Say how many lines in the entries below have the word "defined" in them, giving only the number.

------ Dataset excerpts

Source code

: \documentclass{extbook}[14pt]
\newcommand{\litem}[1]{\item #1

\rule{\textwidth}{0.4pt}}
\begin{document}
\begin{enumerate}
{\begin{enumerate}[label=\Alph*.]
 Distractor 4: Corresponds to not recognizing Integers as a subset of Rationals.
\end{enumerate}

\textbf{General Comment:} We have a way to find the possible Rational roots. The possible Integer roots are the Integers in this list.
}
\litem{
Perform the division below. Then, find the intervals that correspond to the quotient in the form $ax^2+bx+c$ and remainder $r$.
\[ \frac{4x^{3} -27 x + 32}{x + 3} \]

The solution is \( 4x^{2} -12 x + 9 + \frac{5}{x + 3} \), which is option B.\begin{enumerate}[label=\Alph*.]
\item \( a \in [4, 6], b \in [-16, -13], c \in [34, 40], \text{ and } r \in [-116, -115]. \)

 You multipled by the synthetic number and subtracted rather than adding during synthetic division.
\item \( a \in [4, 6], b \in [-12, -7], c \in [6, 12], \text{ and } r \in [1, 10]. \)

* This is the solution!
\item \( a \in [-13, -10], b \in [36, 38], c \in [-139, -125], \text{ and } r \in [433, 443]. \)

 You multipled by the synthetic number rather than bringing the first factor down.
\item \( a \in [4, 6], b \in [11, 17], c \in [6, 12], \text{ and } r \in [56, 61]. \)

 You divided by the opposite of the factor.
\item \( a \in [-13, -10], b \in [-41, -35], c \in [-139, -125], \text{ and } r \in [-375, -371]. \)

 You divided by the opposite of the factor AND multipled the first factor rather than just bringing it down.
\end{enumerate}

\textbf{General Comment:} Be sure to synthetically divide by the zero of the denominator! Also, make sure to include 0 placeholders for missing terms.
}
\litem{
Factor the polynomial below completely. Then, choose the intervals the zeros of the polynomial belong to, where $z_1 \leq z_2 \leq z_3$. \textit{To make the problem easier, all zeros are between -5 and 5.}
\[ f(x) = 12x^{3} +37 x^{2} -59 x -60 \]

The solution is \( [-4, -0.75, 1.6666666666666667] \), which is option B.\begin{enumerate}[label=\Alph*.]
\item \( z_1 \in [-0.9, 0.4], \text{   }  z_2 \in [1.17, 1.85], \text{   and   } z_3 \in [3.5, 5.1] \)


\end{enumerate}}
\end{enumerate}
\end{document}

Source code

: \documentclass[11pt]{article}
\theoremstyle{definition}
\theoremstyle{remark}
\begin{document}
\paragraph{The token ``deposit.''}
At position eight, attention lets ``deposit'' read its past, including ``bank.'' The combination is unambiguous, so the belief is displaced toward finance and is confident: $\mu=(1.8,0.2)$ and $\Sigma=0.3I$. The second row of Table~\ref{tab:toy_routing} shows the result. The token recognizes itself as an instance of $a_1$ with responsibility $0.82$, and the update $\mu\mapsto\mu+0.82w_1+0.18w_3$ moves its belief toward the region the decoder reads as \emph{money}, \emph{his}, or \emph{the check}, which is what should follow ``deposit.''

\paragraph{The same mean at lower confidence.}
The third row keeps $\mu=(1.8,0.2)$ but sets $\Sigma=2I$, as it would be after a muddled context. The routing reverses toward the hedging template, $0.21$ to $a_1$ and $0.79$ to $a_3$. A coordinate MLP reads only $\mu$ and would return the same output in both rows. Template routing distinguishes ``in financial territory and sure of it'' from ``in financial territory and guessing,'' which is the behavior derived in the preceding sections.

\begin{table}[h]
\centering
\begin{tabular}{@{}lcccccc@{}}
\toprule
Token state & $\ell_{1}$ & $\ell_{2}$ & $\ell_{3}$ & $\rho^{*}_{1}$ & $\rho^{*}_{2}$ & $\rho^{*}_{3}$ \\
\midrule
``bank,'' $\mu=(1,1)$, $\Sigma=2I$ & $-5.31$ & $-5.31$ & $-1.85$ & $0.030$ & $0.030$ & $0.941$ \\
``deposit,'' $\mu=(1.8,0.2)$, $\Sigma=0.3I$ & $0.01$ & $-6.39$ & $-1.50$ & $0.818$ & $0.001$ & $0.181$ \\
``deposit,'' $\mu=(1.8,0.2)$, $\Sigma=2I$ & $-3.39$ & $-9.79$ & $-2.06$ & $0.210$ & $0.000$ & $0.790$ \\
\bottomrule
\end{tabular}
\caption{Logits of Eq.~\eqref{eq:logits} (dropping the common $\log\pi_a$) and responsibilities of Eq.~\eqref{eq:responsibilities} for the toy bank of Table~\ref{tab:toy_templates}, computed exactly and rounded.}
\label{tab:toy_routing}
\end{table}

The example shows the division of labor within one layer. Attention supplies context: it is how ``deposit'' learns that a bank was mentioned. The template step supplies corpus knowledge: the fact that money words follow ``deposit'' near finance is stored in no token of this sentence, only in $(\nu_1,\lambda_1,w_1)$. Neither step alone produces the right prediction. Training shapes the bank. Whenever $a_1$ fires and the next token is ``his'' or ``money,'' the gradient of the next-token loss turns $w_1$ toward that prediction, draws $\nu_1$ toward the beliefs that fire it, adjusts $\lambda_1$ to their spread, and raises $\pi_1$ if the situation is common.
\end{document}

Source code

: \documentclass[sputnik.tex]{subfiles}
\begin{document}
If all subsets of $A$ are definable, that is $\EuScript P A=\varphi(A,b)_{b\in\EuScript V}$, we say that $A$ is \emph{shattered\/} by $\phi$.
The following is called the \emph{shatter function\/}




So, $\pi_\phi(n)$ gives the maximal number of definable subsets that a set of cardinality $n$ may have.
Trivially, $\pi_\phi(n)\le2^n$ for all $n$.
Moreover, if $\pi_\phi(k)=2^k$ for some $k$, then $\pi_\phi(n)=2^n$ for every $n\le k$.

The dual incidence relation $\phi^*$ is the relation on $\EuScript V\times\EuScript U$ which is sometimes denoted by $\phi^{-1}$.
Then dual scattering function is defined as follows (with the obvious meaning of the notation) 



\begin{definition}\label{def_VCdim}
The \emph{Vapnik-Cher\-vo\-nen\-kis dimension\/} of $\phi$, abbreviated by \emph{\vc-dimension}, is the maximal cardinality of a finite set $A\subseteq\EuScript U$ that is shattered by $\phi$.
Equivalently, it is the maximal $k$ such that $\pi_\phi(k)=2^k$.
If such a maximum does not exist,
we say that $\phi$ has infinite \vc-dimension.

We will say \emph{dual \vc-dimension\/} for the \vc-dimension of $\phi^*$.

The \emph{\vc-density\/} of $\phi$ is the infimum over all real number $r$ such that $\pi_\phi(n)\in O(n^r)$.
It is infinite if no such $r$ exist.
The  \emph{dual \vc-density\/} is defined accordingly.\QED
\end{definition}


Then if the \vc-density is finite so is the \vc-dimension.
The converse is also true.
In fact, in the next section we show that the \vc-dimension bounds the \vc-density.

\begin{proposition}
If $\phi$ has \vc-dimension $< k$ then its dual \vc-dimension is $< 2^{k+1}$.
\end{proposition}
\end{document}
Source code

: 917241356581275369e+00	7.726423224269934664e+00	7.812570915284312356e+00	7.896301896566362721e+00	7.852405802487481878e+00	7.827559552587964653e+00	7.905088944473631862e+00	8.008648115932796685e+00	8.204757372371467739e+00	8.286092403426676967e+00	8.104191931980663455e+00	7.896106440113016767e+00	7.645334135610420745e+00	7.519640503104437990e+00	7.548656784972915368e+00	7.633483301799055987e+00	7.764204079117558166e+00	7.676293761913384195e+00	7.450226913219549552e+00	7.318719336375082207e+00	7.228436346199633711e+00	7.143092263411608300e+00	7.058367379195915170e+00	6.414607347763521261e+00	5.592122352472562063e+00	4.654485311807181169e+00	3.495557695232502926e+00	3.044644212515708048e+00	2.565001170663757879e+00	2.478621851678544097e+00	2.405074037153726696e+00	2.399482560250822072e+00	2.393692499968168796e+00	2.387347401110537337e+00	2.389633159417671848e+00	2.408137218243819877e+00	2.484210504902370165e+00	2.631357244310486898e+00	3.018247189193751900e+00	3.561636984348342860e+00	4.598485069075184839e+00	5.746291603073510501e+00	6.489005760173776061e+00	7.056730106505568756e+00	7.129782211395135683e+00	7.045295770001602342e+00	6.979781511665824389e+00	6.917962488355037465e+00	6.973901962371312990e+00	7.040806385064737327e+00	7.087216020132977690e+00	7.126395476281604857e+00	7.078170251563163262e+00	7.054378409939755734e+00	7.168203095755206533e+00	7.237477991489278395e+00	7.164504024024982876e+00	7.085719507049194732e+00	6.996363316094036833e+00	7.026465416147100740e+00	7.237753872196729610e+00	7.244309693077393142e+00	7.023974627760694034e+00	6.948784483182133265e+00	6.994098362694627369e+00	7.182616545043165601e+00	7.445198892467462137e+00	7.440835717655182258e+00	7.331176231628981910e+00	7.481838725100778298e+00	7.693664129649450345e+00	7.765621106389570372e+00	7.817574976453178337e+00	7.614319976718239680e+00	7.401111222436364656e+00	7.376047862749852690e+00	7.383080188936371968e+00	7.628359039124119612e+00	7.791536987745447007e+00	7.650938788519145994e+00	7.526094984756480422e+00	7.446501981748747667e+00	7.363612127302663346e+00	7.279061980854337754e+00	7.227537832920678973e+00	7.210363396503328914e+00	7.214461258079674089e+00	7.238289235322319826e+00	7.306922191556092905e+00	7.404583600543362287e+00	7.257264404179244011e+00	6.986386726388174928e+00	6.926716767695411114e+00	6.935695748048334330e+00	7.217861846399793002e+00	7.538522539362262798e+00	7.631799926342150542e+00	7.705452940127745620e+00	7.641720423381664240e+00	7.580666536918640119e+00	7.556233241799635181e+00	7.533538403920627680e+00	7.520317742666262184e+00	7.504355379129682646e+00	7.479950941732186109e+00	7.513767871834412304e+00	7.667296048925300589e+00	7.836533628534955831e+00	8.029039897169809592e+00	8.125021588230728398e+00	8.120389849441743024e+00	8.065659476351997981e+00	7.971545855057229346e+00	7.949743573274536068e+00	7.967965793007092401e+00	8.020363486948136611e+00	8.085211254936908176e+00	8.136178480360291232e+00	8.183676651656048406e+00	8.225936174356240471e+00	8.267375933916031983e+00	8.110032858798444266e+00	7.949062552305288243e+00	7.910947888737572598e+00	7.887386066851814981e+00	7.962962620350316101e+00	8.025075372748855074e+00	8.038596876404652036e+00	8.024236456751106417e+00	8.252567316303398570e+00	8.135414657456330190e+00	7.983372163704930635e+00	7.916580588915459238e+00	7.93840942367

------------

--- Solution for this problem ---
2